**Exercise prompt**
The lines to reproduce from the material below are those from the one containing "템플릿 목록에서 선택합니다." through the one containing "지불합니다([Azure Functions](../azure-functions/index.yml) 참조).", both included; write them out exactly and add nothing.

--------------------------------------------------

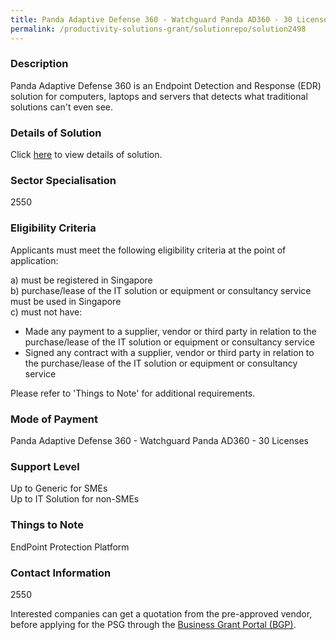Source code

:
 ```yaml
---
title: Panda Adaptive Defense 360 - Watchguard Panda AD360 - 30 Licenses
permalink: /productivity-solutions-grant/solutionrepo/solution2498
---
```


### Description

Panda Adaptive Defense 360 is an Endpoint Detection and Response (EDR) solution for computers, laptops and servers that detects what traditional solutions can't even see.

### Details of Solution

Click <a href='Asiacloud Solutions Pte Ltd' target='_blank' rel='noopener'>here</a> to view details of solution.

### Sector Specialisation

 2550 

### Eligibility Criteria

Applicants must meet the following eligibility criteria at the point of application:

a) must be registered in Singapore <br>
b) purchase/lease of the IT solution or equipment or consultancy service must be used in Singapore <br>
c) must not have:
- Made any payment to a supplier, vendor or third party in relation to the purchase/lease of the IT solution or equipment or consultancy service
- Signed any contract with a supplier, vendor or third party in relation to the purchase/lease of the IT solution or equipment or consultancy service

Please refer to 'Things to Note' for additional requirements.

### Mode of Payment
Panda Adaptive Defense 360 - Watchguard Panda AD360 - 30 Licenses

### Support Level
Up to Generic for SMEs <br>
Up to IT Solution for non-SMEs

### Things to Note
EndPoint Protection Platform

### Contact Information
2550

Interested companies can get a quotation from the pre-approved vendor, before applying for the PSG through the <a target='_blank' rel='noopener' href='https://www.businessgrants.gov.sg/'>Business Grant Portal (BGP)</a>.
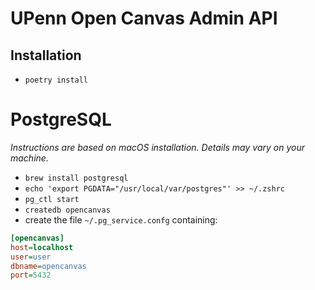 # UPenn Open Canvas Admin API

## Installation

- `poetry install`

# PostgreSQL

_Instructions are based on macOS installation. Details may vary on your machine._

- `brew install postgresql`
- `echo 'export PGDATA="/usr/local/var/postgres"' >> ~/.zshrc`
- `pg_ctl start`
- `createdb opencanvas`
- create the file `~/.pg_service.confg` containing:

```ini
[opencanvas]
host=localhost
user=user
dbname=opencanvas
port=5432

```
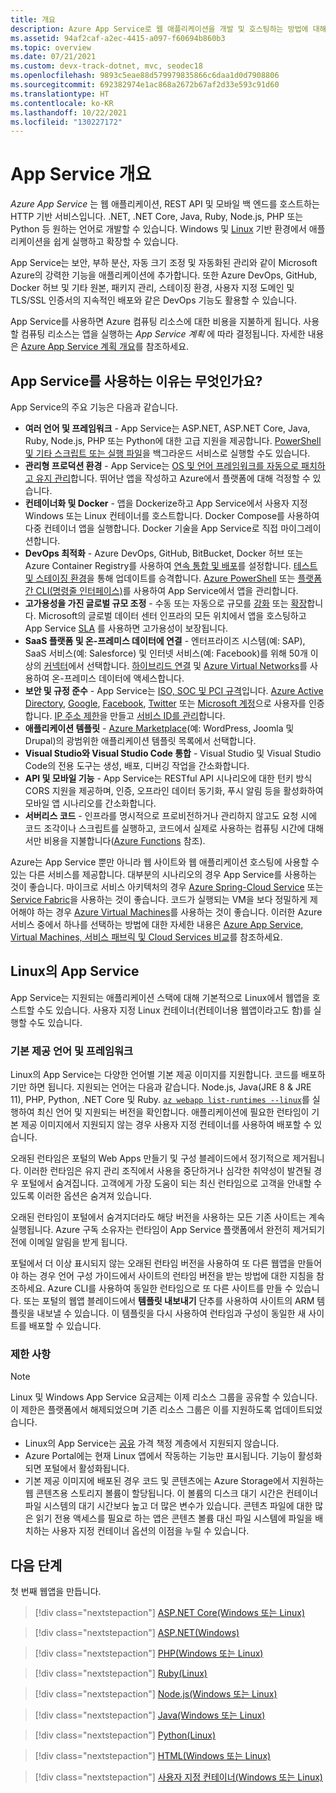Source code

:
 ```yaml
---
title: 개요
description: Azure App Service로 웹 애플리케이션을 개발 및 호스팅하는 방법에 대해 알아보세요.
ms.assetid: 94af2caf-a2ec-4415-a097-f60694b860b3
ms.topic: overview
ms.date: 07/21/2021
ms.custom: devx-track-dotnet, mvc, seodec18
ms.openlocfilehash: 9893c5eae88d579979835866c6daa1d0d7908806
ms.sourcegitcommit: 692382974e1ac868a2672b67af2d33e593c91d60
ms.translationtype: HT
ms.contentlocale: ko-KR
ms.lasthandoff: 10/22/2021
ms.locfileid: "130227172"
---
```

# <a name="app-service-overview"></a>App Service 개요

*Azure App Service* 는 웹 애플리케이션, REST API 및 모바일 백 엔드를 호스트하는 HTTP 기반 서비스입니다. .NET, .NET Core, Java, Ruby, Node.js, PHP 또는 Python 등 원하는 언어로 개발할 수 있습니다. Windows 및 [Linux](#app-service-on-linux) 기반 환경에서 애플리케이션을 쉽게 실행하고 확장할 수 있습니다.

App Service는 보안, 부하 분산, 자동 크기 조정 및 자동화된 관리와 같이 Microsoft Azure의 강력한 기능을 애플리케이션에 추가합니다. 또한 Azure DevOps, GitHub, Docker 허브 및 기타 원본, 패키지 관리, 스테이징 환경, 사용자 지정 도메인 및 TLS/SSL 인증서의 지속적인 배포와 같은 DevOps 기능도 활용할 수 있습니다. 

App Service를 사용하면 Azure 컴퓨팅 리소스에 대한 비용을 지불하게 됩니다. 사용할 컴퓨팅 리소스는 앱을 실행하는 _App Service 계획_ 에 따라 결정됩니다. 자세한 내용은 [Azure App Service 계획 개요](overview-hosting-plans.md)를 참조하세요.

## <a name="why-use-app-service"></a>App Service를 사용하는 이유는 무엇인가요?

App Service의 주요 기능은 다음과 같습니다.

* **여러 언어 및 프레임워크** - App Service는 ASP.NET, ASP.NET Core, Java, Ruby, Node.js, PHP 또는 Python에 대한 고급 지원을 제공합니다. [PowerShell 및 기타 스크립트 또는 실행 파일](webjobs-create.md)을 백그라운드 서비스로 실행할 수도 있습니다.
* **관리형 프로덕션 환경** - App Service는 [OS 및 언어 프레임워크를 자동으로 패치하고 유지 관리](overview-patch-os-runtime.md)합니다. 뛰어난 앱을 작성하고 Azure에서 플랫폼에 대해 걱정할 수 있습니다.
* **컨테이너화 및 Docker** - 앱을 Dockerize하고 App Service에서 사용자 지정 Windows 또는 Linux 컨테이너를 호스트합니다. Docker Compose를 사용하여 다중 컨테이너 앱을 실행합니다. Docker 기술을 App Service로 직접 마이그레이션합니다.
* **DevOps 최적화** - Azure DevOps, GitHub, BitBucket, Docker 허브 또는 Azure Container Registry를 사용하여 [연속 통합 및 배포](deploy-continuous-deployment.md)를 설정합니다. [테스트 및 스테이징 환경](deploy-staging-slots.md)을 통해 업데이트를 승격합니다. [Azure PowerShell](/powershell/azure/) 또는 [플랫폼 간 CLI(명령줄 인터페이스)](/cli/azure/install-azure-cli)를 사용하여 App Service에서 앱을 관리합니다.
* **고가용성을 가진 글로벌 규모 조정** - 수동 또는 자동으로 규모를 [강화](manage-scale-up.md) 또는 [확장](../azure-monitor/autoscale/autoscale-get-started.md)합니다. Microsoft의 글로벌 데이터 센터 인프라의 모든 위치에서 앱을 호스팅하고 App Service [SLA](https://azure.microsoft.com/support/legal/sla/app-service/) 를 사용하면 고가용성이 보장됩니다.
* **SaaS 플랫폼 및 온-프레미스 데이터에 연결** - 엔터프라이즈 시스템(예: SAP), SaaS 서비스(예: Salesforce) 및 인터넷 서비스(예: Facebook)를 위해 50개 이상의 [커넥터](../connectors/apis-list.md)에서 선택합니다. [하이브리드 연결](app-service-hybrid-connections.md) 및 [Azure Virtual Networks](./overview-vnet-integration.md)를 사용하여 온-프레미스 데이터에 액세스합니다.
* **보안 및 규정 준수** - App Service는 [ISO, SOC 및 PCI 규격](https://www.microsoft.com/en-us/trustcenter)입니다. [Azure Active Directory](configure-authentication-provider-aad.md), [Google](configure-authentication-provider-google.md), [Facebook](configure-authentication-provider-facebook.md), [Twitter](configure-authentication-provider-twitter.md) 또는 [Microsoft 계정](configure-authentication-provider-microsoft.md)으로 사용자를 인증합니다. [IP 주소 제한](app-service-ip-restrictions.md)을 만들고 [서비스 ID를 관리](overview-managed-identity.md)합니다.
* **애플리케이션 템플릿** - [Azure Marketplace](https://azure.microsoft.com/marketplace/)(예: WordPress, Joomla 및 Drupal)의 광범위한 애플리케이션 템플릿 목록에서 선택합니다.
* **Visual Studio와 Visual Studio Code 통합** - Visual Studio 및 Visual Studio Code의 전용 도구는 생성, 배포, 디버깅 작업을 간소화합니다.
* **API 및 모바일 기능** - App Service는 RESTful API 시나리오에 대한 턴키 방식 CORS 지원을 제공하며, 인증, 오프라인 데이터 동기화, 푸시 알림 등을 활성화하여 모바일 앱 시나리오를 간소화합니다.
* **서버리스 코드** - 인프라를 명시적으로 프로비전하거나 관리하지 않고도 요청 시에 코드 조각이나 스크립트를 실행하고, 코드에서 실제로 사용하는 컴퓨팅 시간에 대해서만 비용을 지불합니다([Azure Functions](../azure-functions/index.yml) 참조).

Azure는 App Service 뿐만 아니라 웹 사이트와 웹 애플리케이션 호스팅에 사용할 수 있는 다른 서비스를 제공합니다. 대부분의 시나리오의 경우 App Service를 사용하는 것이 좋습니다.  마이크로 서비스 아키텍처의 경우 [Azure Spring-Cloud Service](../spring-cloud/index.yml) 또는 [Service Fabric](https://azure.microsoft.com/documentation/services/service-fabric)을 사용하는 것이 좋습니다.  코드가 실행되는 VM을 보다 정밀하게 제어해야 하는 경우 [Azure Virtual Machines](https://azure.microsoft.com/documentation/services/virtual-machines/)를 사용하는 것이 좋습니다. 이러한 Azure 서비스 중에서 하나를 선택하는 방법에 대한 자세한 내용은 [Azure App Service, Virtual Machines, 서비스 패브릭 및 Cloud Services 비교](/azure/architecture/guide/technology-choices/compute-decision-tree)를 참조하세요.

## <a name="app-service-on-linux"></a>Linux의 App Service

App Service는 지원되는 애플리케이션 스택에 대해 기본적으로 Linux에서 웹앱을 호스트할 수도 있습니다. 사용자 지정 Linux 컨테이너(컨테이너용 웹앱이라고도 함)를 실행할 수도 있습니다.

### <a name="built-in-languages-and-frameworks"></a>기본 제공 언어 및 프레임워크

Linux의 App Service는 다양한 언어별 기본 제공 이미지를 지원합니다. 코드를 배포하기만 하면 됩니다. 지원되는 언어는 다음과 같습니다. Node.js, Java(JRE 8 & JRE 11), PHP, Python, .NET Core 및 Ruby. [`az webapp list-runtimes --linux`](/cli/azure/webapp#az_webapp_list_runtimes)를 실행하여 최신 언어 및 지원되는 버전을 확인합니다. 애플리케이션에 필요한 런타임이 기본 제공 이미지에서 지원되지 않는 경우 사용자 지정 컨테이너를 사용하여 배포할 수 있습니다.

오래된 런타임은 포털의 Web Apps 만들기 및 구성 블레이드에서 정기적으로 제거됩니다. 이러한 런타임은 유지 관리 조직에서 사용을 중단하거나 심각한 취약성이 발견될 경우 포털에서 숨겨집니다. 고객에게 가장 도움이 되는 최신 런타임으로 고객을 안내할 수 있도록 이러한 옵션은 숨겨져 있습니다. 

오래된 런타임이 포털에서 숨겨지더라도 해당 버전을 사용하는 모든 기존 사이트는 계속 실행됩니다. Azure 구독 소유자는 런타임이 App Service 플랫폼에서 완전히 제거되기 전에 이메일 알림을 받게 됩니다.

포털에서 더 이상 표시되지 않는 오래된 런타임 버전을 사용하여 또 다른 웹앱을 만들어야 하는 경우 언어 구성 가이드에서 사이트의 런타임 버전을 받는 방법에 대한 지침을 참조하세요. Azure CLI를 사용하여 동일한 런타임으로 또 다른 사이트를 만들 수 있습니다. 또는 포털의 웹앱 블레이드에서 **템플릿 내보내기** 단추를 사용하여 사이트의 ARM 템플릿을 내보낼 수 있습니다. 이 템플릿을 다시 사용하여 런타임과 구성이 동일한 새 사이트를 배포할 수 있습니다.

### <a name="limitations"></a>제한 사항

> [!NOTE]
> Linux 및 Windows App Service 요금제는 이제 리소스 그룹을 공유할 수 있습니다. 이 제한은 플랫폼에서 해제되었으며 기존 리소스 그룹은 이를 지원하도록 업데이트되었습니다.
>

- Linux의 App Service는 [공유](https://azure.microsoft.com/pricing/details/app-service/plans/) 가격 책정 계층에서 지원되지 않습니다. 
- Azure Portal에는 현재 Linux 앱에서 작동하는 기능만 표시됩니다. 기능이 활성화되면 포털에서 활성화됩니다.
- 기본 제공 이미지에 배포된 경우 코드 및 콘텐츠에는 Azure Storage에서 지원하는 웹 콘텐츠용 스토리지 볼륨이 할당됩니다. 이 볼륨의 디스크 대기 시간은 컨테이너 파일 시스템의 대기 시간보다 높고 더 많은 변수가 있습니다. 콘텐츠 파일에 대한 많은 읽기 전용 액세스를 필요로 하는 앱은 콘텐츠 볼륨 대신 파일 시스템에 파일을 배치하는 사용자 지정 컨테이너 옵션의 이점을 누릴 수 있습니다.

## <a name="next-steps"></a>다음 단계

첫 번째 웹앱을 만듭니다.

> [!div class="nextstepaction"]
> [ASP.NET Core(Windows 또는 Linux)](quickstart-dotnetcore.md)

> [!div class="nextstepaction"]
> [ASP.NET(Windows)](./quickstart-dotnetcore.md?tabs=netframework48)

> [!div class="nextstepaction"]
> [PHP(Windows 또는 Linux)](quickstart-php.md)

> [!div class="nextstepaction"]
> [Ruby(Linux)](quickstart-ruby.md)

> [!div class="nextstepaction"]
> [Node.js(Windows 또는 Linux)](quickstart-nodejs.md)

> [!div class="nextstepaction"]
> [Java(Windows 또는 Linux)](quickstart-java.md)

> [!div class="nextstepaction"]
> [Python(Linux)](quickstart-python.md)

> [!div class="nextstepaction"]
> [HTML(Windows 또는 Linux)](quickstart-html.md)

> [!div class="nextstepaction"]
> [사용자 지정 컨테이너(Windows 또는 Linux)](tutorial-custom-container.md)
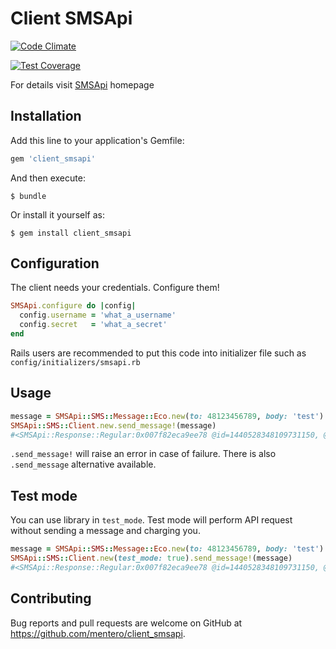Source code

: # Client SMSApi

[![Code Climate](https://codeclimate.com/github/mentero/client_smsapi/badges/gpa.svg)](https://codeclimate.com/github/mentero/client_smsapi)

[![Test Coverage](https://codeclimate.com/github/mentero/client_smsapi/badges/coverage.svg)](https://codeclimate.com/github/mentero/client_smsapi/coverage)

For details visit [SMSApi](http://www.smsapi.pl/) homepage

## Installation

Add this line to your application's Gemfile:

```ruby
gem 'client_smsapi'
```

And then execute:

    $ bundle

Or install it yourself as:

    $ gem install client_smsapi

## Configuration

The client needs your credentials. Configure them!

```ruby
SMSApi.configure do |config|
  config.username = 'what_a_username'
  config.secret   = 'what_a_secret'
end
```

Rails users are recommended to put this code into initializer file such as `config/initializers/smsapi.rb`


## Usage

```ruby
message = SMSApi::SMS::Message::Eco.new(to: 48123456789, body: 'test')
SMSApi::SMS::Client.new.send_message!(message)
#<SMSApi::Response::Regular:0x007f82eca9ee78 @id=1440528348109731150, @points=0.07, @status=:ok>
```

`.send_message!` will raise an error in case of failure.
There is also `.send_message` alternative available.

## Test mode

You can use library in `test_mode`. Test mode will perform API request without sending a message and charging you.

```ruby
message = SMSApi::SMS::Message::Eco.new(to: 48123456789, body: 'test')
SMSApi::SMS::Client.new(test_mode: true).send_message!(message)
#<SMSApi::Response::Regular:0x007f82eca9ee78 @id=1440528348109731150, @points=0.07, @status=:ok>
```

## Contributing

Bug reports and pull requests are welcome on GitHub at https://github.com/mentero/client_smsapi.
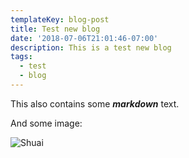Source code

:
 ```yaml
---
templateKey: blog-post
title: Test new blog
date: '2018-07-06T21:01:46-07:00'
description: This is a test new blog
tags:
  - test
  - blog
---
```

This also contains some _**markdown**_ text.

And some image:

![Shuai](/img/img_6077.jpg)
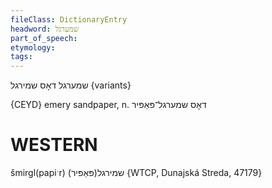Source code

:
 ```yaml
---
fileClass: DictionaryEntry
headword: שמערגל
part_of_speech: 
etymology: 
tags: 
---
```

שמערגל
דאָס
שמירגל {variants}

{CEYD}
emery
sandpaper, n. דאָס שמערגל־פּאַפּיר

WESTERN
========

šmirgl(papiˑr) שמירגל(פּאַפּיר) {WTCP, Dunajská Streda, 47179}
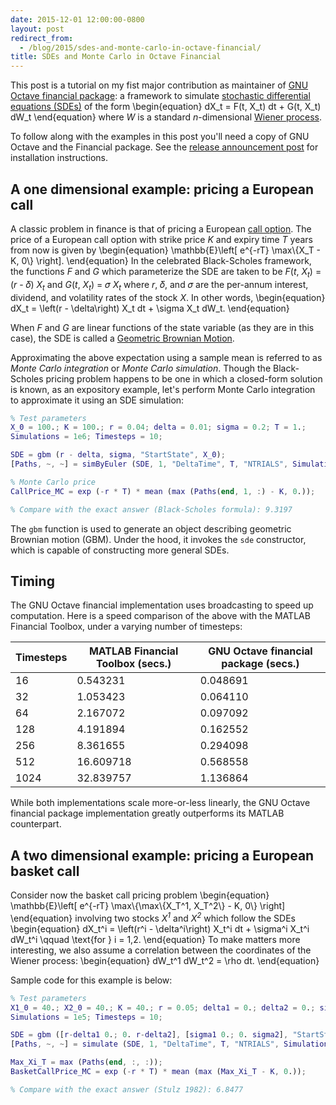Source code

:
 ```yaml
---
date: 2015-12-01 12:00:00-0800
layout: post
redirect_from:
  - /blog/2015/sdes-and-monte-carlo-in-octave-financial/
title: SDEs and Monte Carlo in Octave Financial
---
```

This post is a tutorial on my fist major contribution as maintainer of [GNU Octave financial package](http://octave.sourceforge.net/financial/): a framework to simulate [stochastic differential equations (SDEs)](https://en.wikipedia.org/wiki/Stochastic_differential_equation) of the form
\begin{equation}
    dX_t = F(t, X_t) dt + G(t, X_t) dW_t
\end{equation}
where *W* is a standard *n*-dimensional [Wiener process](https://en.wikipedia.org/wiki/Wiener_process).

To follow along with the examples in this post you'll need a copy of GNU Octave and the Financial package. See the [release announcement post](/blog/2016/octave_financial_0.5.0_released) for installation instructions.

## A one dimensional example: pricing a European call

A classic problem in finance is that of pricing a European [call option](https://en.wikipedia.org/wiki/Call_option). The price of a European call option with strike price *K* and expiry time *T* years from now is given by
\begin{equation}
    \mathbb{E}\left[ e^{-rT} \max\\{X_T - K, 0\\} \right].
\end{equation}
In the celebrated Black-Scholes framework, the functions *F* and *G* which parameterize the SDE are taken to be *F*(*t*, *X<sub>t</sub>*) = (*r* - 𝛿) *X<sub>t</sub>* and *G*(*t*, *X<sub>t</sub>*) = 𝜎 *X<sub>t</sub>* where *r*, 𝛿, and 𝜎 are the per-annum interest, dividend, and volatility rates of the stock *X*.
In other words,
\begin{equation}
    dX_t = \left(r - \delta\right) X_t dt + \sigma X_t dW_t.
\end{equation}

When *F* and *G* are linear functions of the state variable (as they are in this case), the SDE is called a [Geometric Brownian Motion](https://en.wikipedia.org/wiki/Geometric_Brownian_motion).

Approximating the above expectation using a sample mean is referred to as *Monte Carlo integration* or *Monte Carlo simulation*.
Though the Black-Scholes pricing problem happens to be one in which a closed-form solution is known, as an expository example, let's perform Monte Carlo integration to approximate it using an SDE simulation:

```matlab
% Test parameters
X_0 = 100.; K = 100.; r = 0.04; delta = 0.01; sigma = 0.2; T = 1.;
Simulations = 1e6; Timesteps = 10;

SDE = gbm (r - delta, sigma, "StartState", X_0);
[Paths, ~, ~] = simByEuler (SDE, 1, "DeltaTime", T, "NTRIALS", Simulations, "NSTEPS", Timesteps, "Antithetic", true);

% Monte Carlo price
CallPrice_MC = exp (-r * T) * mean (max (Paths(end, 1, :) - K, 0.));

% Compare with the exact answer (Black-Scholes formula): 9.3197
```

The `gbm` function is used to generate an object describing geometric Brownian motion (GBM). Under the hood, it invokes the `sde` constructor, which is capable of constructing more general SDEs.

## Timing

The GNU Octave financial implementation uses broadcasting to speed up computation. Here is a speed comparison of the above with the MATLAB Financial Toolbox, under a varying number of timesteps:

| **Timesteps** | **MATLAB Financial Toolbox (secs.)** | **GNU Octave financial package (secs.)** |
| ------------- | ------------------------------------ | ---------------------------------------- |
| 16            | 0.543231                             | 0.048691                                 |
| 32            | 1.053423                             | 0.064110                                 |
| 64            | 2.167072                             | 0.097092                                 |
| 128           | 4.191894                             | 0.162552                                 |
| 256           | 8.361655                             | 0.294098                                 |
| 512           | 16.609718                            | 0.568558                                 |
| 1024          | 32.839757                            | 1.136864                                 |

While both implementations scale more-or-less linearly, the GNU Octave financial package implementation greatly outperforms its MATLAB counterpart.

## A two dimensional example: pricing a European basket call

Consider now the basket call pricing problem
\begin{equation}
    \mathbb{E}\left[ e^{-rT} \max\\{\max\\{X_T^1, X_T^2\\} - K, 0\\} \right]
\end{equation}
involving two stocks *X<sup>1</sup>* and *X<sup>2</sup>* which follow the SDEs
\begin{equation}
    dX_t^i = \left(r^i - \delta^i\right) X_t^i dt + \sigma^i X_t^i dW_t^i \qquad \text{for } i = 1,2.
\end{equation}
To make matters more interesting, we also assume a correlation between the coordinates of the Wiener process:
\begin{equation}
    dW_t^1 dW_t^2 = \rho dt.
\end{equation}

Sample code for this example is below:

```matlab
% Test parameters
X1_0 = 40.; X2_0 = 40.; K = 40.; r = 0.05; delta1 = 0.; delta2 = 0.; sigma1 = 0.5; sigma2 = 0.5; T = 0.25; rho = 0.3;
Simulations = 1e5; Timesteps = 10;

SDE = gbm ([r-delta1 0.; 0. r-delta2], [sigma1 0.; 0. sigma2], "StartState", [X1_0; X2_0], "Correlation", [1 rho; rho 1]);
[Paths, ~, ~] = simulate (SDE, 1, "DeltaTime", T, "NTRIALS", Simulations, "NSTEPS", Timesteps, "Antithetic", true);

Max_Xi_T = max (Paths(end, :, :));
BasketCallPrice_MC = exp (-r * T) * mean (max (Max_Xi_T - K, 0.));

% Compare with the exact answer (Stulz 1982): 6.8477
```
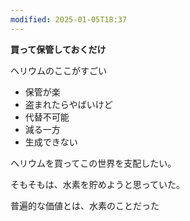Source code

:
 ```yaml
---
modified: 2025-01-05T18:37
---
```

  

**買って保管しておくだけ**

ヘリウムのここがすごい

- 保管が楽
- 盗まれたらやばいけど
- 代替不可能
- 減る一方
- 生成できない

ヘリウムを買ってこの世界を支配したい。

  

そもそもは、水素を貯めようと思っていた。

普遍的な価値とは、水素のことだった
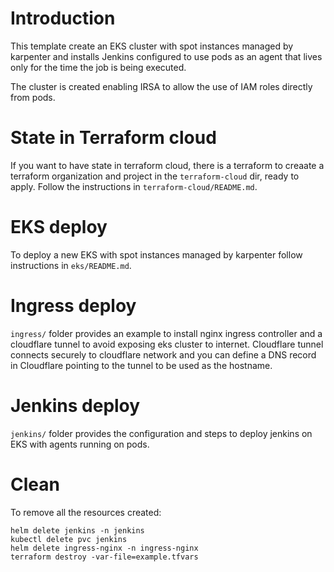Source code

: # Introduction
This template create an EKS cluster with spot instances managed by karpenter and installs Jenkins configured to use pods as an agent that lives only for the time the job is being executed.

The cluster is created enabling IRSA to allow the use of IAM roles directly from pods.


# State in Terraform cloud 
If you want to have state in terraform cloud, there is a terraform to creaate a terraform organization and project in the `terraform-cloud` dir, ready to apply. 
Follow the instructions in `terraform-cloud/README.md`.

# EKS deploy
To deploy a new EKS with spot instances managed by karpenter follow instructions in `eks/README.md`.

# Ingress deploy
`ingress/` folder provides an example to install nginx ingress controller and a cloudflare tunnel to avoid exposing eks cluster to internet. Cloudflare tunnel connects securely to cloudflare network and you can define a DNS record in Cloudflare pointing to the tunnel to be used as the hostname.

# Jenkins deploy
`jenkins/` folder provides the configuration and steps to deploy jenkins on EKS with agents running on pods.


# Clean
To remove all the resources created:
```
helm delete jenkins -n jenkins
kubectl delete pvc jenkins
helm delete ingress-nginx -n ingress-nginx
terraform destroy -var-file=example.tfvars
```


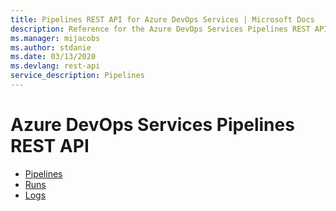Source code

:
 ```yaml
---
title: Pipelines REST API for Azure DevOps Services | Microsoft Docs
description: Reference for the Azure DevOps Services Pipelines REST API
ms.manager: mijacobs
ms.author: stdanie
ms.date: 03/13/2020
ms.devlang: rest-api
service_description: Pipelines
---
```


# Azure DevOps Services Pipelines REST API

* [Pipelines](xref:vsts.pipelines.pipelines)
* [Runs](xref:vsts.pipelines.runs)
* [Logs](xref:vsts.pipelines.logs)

--------------------------------------------------

**Response**
* **애플리케이션 템플릿** - [Azure Marketplace](https://azure.microsoft.com/marketplace/)(예: WordPress, Joomla 및 Drupal)의 광범위한 애플리케이션 템플릿 목록에서 선택합니다.
* **Visual Studio와 Visual Studio Code 통합** - Visual Studio 및 Visual Studio Code의 전용 도구는 생성, 배포, 디버깅 작업을 간소화합니다.
* **API 및 모바일 기능** - App Service는 RESTful API 시나리오에 대한 턴키 방식 CORS 지원을 제공하며, 인증, 오프라인 데이터 동기화, 푸시 알림 등을 활성화하여 모바일 앱 시나리오를 간소화합니다.
* **서버리스 코드** - 인프라를 명시적으로 프로비전하거나 관리하지 않고도 요청 시에 코드 조각이나 스크립트를 실행하고, 코드에서 실제로 사용하는 컴퓨팅 시간에 대해서만 비용을 지불합니다([Azure Functions](../azure-functions/index.yml) 참조).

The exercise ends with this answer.